Here's the thing, I love the water. Love it. And so far so does my daughter! Yeah! So it's been fun seeing her acclimate. We haven't put her head under, but she's tolerated the pool for like 15 minutes each time.
Oops, she just woke up, and now it's time to eat. more to come!

Saturday, July 17, 2010

Fever

Yup. The girl came down with a fever after the shots. And BTW, I did cry. She loved the oral vaccine, just sucked that one right up. But when the three shots were administered, she was howling, and that's what I wanted to do. But I just had tears rolling down my face.
She seemed a little extra tired (normal), but all else was fine. Then last night I was changing her and she felt warm, so I took her temp and it was about 100.4 degrees. So dh went out and got the acetamenaphin (however you spell it, I didn't bother to double check it) and she took it well, and her fever seemed to go down to about 99 degrees. We swaddled her in her diaper (no pj's) and she woke up once around 3 - which she hasn't done in a week or so. I fed her, because from what I've read, since she's extra warm she's burning more calories and closer to dehydration. So she ate and then woke up a few hours later and now here we are. She's got a temp of about 99 degrees still, but the second dose of acetamenaphin will be wearing off soon.
This is not fun. At least today she's not moaning though. It was the saddest thing. Last night while we were waiting for dad to get back from ta.rget, she just laid on me and moaned.
Oh, how I want her to feel better. Yuck.

Thursday, July 15, 2010

Tomorrow is Macie's 2 month appointment, although tomorrow she will be ten weeks. Am I crazy, that I'm actually looking forward to her getting her shots? Not in a Sadistic way, so don't even trip about that. I'm just looking forward to her starting to receive some innoculations. I hate thinking about her getting sick, but thinking about her getting sick with something that could actually hurt her...yeah, I'm not that bummed about the shots.
Although I will probably be crying all the way home tomorrow and thinking 'how could I have thought shots would be a good thing...waahh!'. The good news is dh gets to go with us, so it'll be a family affair. We didn't plan much for the rest of the day just in case Macie gets really fussy or has a reaction.
I'm sitting here with Macie strapped to me in her ergo infant carrier, and I'll tell ya, this is genious. While I haven't eaten breakfast yet, I am able to get so much done and not leave her in the swing all day. I don't mind putting her in her swing, but it's nice to feel like I'm holding her and multitasking. And I just know that this isn't going to last forever. And like so many of you, there of course are the questions about whether or not there will be more children in our future, so I want to enjoy each moment this little one gives us.
I'm off to eat something. So far, each day just gets better and better!
And the sleep is great too! She's giving us at least 7 hours between feedings at night, and it's lovely. I call that sleeping through the night. It started last Saturday night, so ... so far so good!

Tuesday, July 6, 2010

It gets better

I think I mentioned that I had a hard time not wishing away the first few weeks. It was hard. I was tired and in pain, and I didn't really know my daughter yet. We were so busy learning about each other and in the middle of that, dealing with family, breastfeeding, and life. I didn't want to complain because I still knew in the middle of everything what a gift Macie was. And I knew it would get better.

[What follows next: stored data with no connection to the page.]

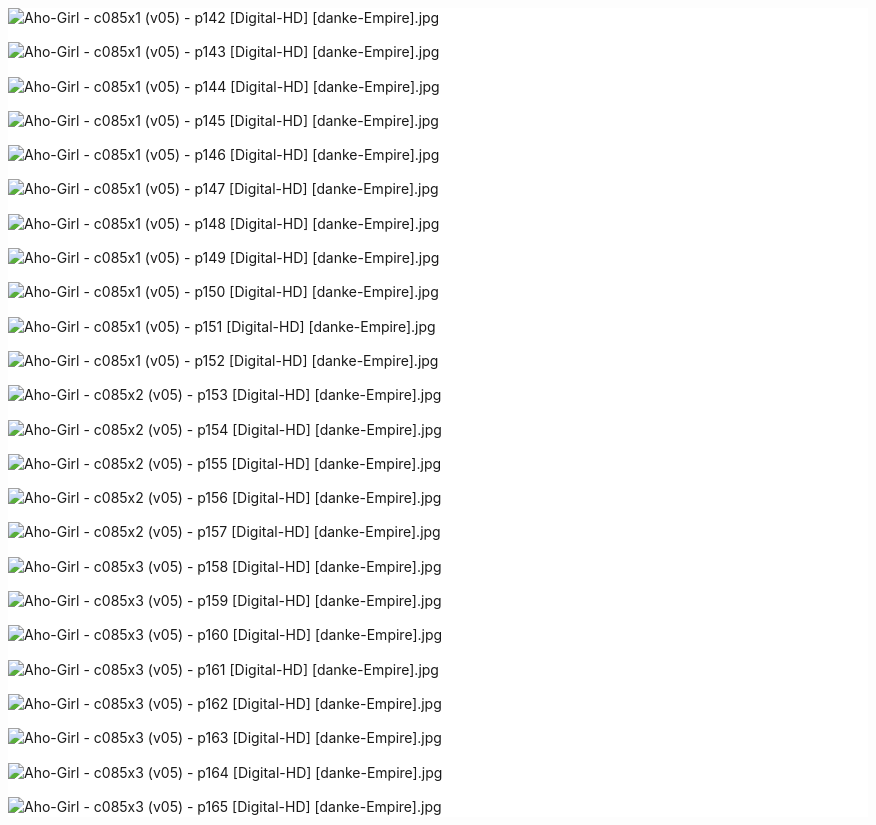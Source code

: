 ![Aho-Girl - c085x1 (v05) - p142 [Digital-HD] [danke-Empire].jpg](https://wx1.sinaimg.cn/large/6a9fdecagy1fooc1gl93uj21kw290kjl.jpg)

![Aho-Girl - c085x1 (v05) - p143 [Digital-HD] [danke-Empire].jpg](https://wx1.sinaimg.cn/large/6a9fdecagy1fooc1lcsdyj21kw2901et.jpg)

![Aho-Girl - c085x1 (v05) - p144 [Digital-HD] [danke-Empire].jpg](https://wx1.sinaimg.cn/large/6a9fdecagy1fooc24n3mcj21kw290qv5.jpg)

![Aho-Girl - c085x1 (v05) - p145 [Digital-HD] [danke-Empire].jpg](https://wx1.sinaimg.cn/large/6a9fdecagy1fooc2hf75fj21kw2904qp.jpg)

![Aho-Girl - c085x1 (v05) - p146 [Digital-HD] [danke-Empire].jpg](https://wx1.sinaimg.cn/large/6a9fdecagy1fooc2ol6m7j21kw2907wh.jpg)

![Aho-Girl - c085x1 (v05) - p147 [Digital-HD] [danke-Empire].jpg](https://wx1.sinaimg.cn/large/6a9fdecagy1fooc2twa5ij21kw290b29.jpg)

![Aho-Girl - c085x1 (v05) - p148 [Digital-HD] [danke-Empire].jpg](https://wx1.sinaimg.cn/large/6a9fdecagy1fooc330d2sj21kw290b29.jpg)

![Aho-Girl - c085x1 (v05) - p149 [Digital-HD] [danke-Empire].jpg](https://wx1.sinaimg.cn/large/6a9fdecagy1fooc3acfgxj21kw2901kk.jpg)

![Aho-Girl - c085x1 (v05) - p150 [Digital-HD] [danke-Empire].jpg](https://wx1.sinaimg.cn/large/6a9fdecagy1fooc3ja6ngj21kw2904qp.jpg)

![Aho-Girl - c085x1 (v05) - p151 [Digital-HD] [danke-Empire].jpg](https://wx1.sinaimg.cn/large/6a9fdecagy1fooc3n1ygij21kw290q95.jpg)

![Aho-Girl - c085x1 (v05) - p152 [Digital-HD] [danke-Empire].jpg](https://wx1.sinaimg.cn/large/6a9fdecagy1fooc3s7xt9j21kw290mym.jpg)

![Aho-Girl - c085x2 (v05) - p153 [Digital-HD] [danke-Empire].jpg](https://wx1.sinaimg.cn/large/6a9fdecagy1fooc3wfs8fj21kw2907k0.jpg)

![Aho-Girl - c085x2 (v05) - p154 [Digital-HD] [danke-Empire].jpg](https://wx1.sinaimg.cn/large/6a9fdecagy1fooc40io61j21kw290dv1.jpg)

![Aho-Girl - c085x2 (v05) - p155 [Digital-HD] [danke-Empire].jpg](https://wx1.sinaimg.cn/large/6a9fdecagy1fooc448gatj21kw290k7b.jpg)

![Aho-Girl - c085x2 (v05) - p156 [Digital-HD] [danke-Empire].jpg](https://wx1.sinaimg.cn/large/6a9fdecagy1fooc4a3iuvj21kw290tos.jpg)

![Aho-Girl - c085x2 (v05) - p157 [Digital-HD] [danke-Empire].jpg](https://wx1.sinaimg.cn/large/6a9fdecagy1fooc4fzuooj21kw290tpx.jpg)

![Aho-Girl - c085x3 (v05) - p158 [Digital-HD] [danke-Empire].jpg](https://wx1.sinaimg.cn/large/6a9fdecagy1fooc4kjqysj21kw2907rw.jpg)

![Aho-Girl - c085x3 (v05) - p159 [Digital-HD] [danke-Empire].jpg](https://wx1.sinaimg.cn/large/6a9fdecagy1fooc4qfatdj21kw290awh.jpg)

![Aho-Girl - c085x3 (v05) - p160 [Digital-HD] [danke-Empire].jpg](https://wx1.sinaimg.cn/large/6a9fdecagy1fooc50jruzj21kw290wri.jpg)

![Aho-Girl - c085x3 (v05) - p161 [Digital-HD] [danke-Empire].jpg](https://wx1.sinaimg.cn/large/6a9fdecagy1fooc54oan8j21kw29075h.jpg)

![Aho-Girl - c085x3 (v05) - p162 [Digital-HD] [danke-Empire].jpg](https://wx1.sinaimg.cn/large/6a9fdecagy1fooc5c0fexj21kw290qsp.jpg)

![Aho-Girl - c085x3 (v05) - p163 [Digital-HD] [danke-Empire].jpg](https://wx1.sinaimg.cn/large/6a9fdecagy1fooc5euvshj21kw290tbc.jpg)

![Aho-Girl - c085x3 (v05) - p164 [Digital-HD] [danke-Empire].jpg](https://wx1.sinaimg.cn/large/6a9fdecagy1fooc5m0zkhj21kw2907ut.jpg)

![Aho-Girl - c085x3 (v05) - p165 [Digital-HD] [danke-Empire].jpg](https://wx1.sinaimg.cn/large/6a9fdecagy1fooc5rizo1j21kw2901kx.jpg)
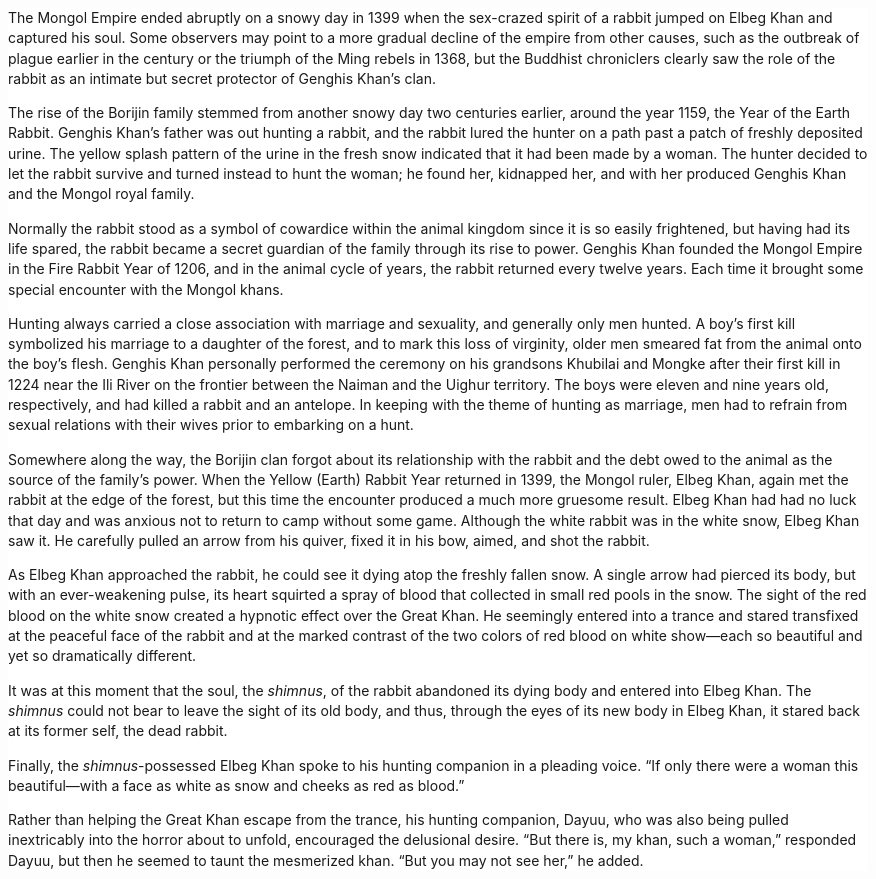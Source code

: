 

The Mongol Empire ended abruptly on a snowy day in 1399 when the sex-crazed spirit of a rabbit jumped on Elbeg Khan and captured his soul. Some observers may point to a more gradual decline of the empire from other causes, such as the outbreak of plague earlier in the century or the triumph of the Ming rebels in 1368, but the Buddhist chroniclers clearly saw the role of the rabbit as an intimate but secret protector of Genghis Khan’s clan.

The rise of the Borijin family stemmed from another snowy day two centuries earlier, around the year 1159, the Year of the Earth Rabbit. Genghis Khan’s father was out hunting a rabbit, and the rabbit lured the hunter on a path past a patch of freshly deposited urine. The yellow splash pattern of the urine in the fresh snow indicated that it had been made by a woman. The hunter decided to let the rabbit survive and turned instead to hunt the woman; he found her, kidnapped her, and with her produced Genghis Khan and the Mongol royal family.

Normally the rabbit stood as a symbol of cowardice within the animal kingdom since it is so easily frightened, but having had its life spared, the rabbit became a secret guardian of the family through its rise to power. Genghis Khan founded the Mongol Empire in the Fire Rabbit Year of 1206, and in the animal cycle of years, the rabbit returned every twelve years. Each time it brought some special encounter with the Mongol khans.

Hunting always carried a close association with marriage and sexuality, and generally only men hunted. A boy’s first kill symbolized his marriage to a daughter of the forest, and to mark this loss of virginity, older men smeared fat from the animal onto the boy’s flesh. Genghis Khan personally performed the ceremony on his grandsons Khubilai and Mongke after their first kill in 1224 near the Ili River on the frontier between the Naiman and the Uighur territory. The boys were eleven and nine years old, respectively, and had killed a rabbit and an antelope. In keeping with the theme of hunting as marriage, men had to refrain from sexual relations with their wives prior to embarking on a hunt.

Somewhere along the way, the Borijin clan forgot about its relationship with the rabbit and the debt owed to the animal as the source of the family’s power. When the Yellow \(Earth\) Rabbit Year returned in 1399, the Mongol ruler, Elbeg Khan, again met the rabbit at the edge of the forest, but this time the encounter produced a much more gruesome result. Elbeg Khan had had no luck that day and was anxious not to return to camp without some game. Although the white rabbit was in the white snow, Elbeg Khan saw it. He carefully pulled an arrow from his quiver, fixed it in his bow, aimed, and shot the rabbit.

As Elbeg Khan approached the rabbit, he could see it dying atop the freshly fallen snow. A single arrow had pierced its body, but with an ever-weakening pulse, its heart squirted a spray of blood that collected in small red pools in the snow. The sight of the red blood on the white snow created a hypnotic effect over the Great Khan. He seemingly entered into a trance and stared transfixed at the peaceful face of the rabbit and at the marked contrast of the two colors of red blood on white show—each so beautiful and yet so dramatically different.

It was at this moment that the soul, the *shimnus*, of the rabbit abandoned its dying body and entered into Elbeg Khan. The *shimnus* could not bear to leave the sight of its old body, and thus, through the eyes of its new body in Elbeg Khan, it stared back at its former self, the dead rabbit.

Finally, the *shimnus*-possessed Elbeg Khan spoke to his hunting companion in a pleading voice. “If only there were a woman this beautiful—with a face as white as snow and cheeks as red as blood.”

Rather than helping the Great Khan escape from the trance, his hunting companion, Dayuu, who was also being pulled inextricably into the horror about to unfold, encouraged the delusional desire. “But there is, my khan, such a woman,” responded Dayuu, but then he seemed to taunt the mesmerized khan. “But you may not see her,” he added.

And by golly it has. Tomorrow Macie will be 2 months old! Two months! She smiles now! She's starting to be much more alert, holding her head up like a champ. We went away for the fourth of july weekend, and just had a blast. She went to the beach (but the water was way too cold for any actual dipping, but enjoyed 5 different 4th of July outfits, and one adorable bathing suite/cover up.

I am starting to enjoy motherhood so much more than I ever thought possible. I find that I have a hard time not worrying, but I think that's why the Bible is so specific about not wasting life by worrying - it doesn't add a single day or minute to my life. So that's what I'm working on. But I absolutely love her. I would change a thing. Here are a few pictoral highlights...


Also, I tried making Ina Garten's flag cake this fourth of July. It turned out great, but wow - there is a lot of butter in there! I ended up using two regular cake mixes and then her frosting recipe. It was out of control delicious!